## [Assigned task]
A word-for-word copy of the entries is needed, and it should contain no images.

*** Stored data

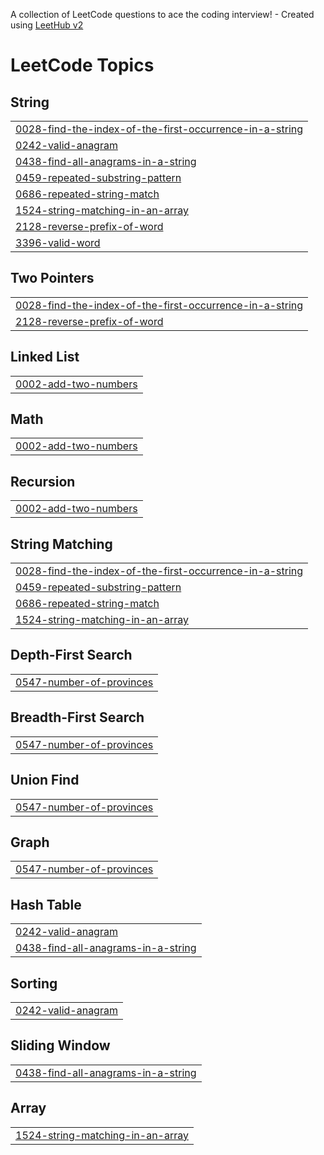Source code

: A collection of LeetCode questions to ace the coding interview! - Created using [LeetHub v2](https://github.com/arunbhardwaj/LeetHub-2.0)
<!---LeetCode Topics Start-->
# LeetCode Topics
## String
|  |
| ------- |
| [0028-find-the-index-of-the-first-occurrence-in-a-string](https://github.com/nandinidmn/Leetcode_Sol/tree/master/0028-find-the-index-of-the-first-occurrence-in-a-string) |
| [0242-valid-anagram](https://github.com/nandinidmn/Leetcode_Sol/tree/master/0242-valid-anagram) |
| [0438-find-all-anagrams-in-a-string](https://github.com/nandinidmn/Leetcode_Sol/tree/master/0438-find-all-anagrams-in-a-string) |
| [0459-repeated-substring-pattern](https://github.com/nandinidmn/Leetcode_Sol/tree/master/0459-repeated-substring-pattern) |
| [0686-repeated-string-match](https://github.com/nandinidmn/Leetcode_Sol/tree/master/0686-repeated-string-match) |
| [1524-string-matching-in-an-array](https://github.com/nandinidmn/Leetcode_Sol/tree/master/1524-string-matching-in-an-array) |
| [2128-reverse-prefix-of-word](https://github.com/nandinidmn/Leetcode_Sol/tree/master/2128-reverse-prefix-of-word) |
| [3396-valid-word](https://github.com/nandinidmn/Leetcode_Sol/tree/master/3396-valid-word) |
## Two Pointers
|  |
| ------- |
| [0028-find-the-index-of-the-first-occurrence-in-a-string](https://github.com/nandinidmn/Leetcode_Sol/tree/master/0028-find-the-index-of-the-first-occurrence-in-a-string) |
| [2128-reverse-prefix-of-word](https://github.com/nandinidmn/Leetcode_Sol/tree/master/2128-reverse-prefix-of-word) |
## Linked List
|  |
| ------- |
| [0002-add-two-numbers](https://github.com/nandinidmn/Leetcode_Sol/tree/master/0002-add-two-numbers) |
## Math
|  |
| ------- |
| [0002-add-two-numbers](https://github.com/nandinidmn/Leetcode_Sol/tree/master/0002-add-two-numbers) |
## Recursion
|  |
| ------- |
| [0002-add-two-numbers](https://github.com/nandinidmn/Leetcode_Sol/tree/master/0002-add-two-numbers) |
## String Matching
|  |
| ------- |
| [0028-find-the-index-of-the-first-occurrence-in-a-string](https://github.com/nandinidmn/Leetcode_Sol/tree/master/0028-find-the-index-of-the-first-occurrence-in-a-string) |
| [0459-repeated-substring-pattern](https://github.com/nandinidmn/Leetcode_Sol/tree/master/0459-repeated-substring-pattern) |
| [0686-repeated-string-match](https://github.com/nandinidmn/Leetcode_Sol/tree/master/0686-repeated-string-match) |
| [1524-string-matching-in-an-array](https://github.com/nandinidmn/Leetcode_Sol/tree/master/1524-string-matching-in-an-array) |
## Depth-First Search
|  |
| ------- |
| [0547-number-of-provinces](https://github.com/nandinidmn/Leetcode_Sol/tree/master/0547-number-of-provinces) |
## Breadth-First Search
|  |
| ------- |
| [0547-number-of-provinces](https://github.com/nandinidmn/Leetcode_Sol/tree/master/0547-number-of-provinces) |
## Union Find
|  |
| ------- |
| [0547-number-of-provinces](https://github.com/nandinidmn/Leetcode_Sol/tree/master/0547-number-of-provinces) |
## Graph
|  |
| ------- |
| [0547-number-of-provinces](https://github.com/nandinidmn/Leetcode_Sol/tree/master/0547-number-of-provinces) |
## Hash Table
|  |
| ------- |
| [0242-valid-anagram](https://github.com/nandinidmn/Leetcode_Sol/tree/master/0242-valid-anagram) |
| [0438-find-all-anagrams-in-a-string](https://github.com/nandinidmn/Leetcode_Sol/tree/master/0438-find-all-anagrams-in-a-string) |
## Sorting
|  |
| ------- |
| [0242-valid-anagram](https://github.com/nandinidmn/Leetcode_Sol/tree/master/0242-valid-anagram) |
## Sliding Window
|  |
| ------- |
| [0438-find-all-anagrams-in-a-string](https://github.com/nandinidmn/Leetcode_Sol/tree/master/0438-find-all-anagrams-in-a-string) |
## Array
|  |
| ------- |
| [1524-string-matching-in-an-array](https://github.com/nandinidmn/Leetcode_Sol/tree/master/1524-string-matching-in-an-array) |
<!---LeetCode Topics End-->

******

## [Solution for this task]
Source code

: A collection of LeetCode questions to ace the coding interview! - Created using [LeetHub v2](https://github.com/arunbhardwaj/LeetHub-2.0)
<!---LeetCode Topics Start-->
# LeetCode Topics
## String
|  |
| ------- |
| [0028-find-the-index-of-the-first-occurrence-in-a-string](https://github.com/nandinidmn/Leetcode_Sol/tree/master/0028-find-the-index-of-the-first-occurrence-in-a-string) |
| [0242-valid-anagram](https://github.com/nandinidmn/Leetcode_Sol/tree/master/0242-valid-anagram) |
| [0438-find-all-anagrams-in-a-string](https://github.com/nandinidmn/Leetcode_Sol/tree/master/0438-find-all-anagrams-in-a-string) |
| [0459-repeated-substring-pattern](https://github.com/nandinidmn/Leetcode_Sol/tree/master/0459-repeated-substring-pattern) |
| [0686-repeated-string-match](https://github.com/nandinidmn/Leetcode_Sol/tree/master/0686-repeated-string-match) |
| [1524-string-matching-in-an-array](https://github.com/nandinidmn/Leetcode_Sol/tree/master/1524-string-matching-in-an-array) |
| [2128-reverse-prefix-of-word](https://github.com/nandinidmn/Leetcode_Sol/tree/master/2128-reverse-prefix-of-word) |
| [3396-valid-word](https://github.com/nandinidmn/Leetcode_Sol/tree/master/3396-valid-word) |
## Two Pointers
|  |
| ------- |
| [0028-find-the-index-of-the-first-occurrence-in-a-string](https://github.com/nandinidmn/Leetcode_Sol/tree/master/0028-find-the-index-of-the-first-occurrence-in-a-string) |
| [2128-reverse-prefix-of-word](https://github.com/nandinidmn/Leetcode_Sol/tree/master/2128-reverse-prefix-of-word) |
## Linked List
|  |
| ------- |
| [0002-add-two-numbers](https://github.com/nandinidmn/Leetcode_Sol/tree/master/0002-add-two-numbers) |
## Math
|  |
| ------- |
| [0002-add-two-numbers](https://github.com/nandinidmn/Leetcode_Sol/tree/master/0002-add-two-numbers) |
## Recursion
|  |
| ------- |
| [0002-add-two-numbers](https://github.com/nandinidmn/Leetcode_Sol/tree/master/0002-add-two-numbers) |
## String Matching
|  |
| ------- |
| [0028-find-the-index-of-the-first-occurrence-in-a-string](https://github.com/nandinidmn/Leetcode_Sol/tree/master/0028-find-the-index-of-the-first-occurrence-in-a-string) |
| [0459-repeated-substring-pattern](https://github.com/nandinidmn/Leetcode_Sol/tree/master/0459-repeated-substring-pattern) |
| [0686-repeated-string-match](https://github.com/nandinidmn/Leetcode_Sol/tree/master/0686-repeated-string-match) |
| [1524-string-matching-in-an-array](https://github.com/nandinidmn/Leetcode_Sol/tree/master/1524-string-matching-in-an-array) |
## Depth-First Search
|  |
| ------- |
| [0547-number-of-provinces](https://github.com/nandinidmn/Leetcode_Sol/tree/master/0547-number-of-provinces) |
## Breadth-First Search
|  |
| ------- |
| [0547-number-of-provinces](https://github.com/nandinidmn/Leetcode_Sol/tree/master/0547-number-of-provinces) |
## Union Find
|  |
| ------- |
| [0547-number-of-provinces](https://github.com/nandinidmn/Leetcode_Sol/tree/master/0547-number-of-provinces) |
## Graph
|  |
| ------- |
| [0547-number-of-provinces](https://github.com/nandinidmn/Leetcode_Sol/tree/master/0547-number-of-provinces) |
## Hash Table
|  |
| ------- |
| [0242-valid-anagram](https://github.com/nandinidmn/Leetcode_Sol/tree/master/0242-valid-anagram) |
| [0438-find-all-anagrams-in-a-string](https://github.com/nandinidmn/Leetcode_Sol/tree/master/0438-find-all-anagrams-in-a-string) |
## Sorting
|  |
| ------- |
| [0242-valid-anagram](https://github.com/nandinidmn/Leetcode_Sol/tree/master/0242-valid-anagram) |
## Sliding Window
|  |
| ------- |
| [0438-find-all-anagrams-in-a-string](https://github.com/nandinidmn/Leetcode_Sol/tree/master/0438-find-all-anagrams-in-a-string) |
## Array
|  |
| ------- |
| [1524-string-matching-in-an-array](https://github.com/nandinidmn/Leetcode_Sol/tree/master/1524-string-matching-in-an-array) |
<!---LeetCode Topics End-->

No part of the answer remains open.